◆ TASK DIRECTIONS: Although the entries contain pictures, your copy should hold only their exact text.

(DATA LISTING Opens)

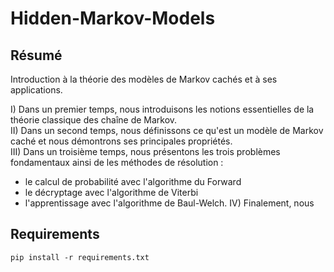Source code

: # Hidden-Markov-Models

## Résumé

Introduction à la théorie des modèles de Markov cachés et à ses applications.  

I) Dans un premier temps, nous introduisons les notions essentielles de la théorie classique des chaîne de Markov.  
II) Dans un second temps, nous définissons ce qu'est un modèle de Markov caché et nous démontrons ses principales propriétés.   
III) Dans un troisième temps, nous présentons les trois problèmes fondamentaux ainsi de les méthodes de résolution : 
* le calcul de probabilité avec l'algorithme du Forward
* le décryptage avec l'algorithme de Viterbi
* l'apprentissage avec l'algorithme de Baul-Welch. 
IV) Finalement, nous 

## Requirements

```
pip install -r requirements.txt
```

(DATA LISTING Closes)

◆ EXERCISE RESULT:
Source code

: # Hidden-Markov-Models

## Résumé

Introduction à la théorie des modèles de Markov cachés et à ses applications.  

I) Dans un premier temps, nous introduisons les notions essentielles de la théorie classique des chaîne de Markov.  
II) Dans un second temps, nous définissons ce qu'est un modèle de Markov caché et nous démontrons ses principales propriétés.   
III) Dans un troisième temps, nous présentons les trois problèmes fondamentaux ainsi de les méthodes de résolution : 
* le calcul de probabilité avec l'algorithme du Forward
* le décryptage avec l'algorithme de Viterbi
* l'apprentissage avec l'algorithme de Baul-Welch. 
IV) Finalement, nous 

## Requirements

```
pip install -r requirements.txt
```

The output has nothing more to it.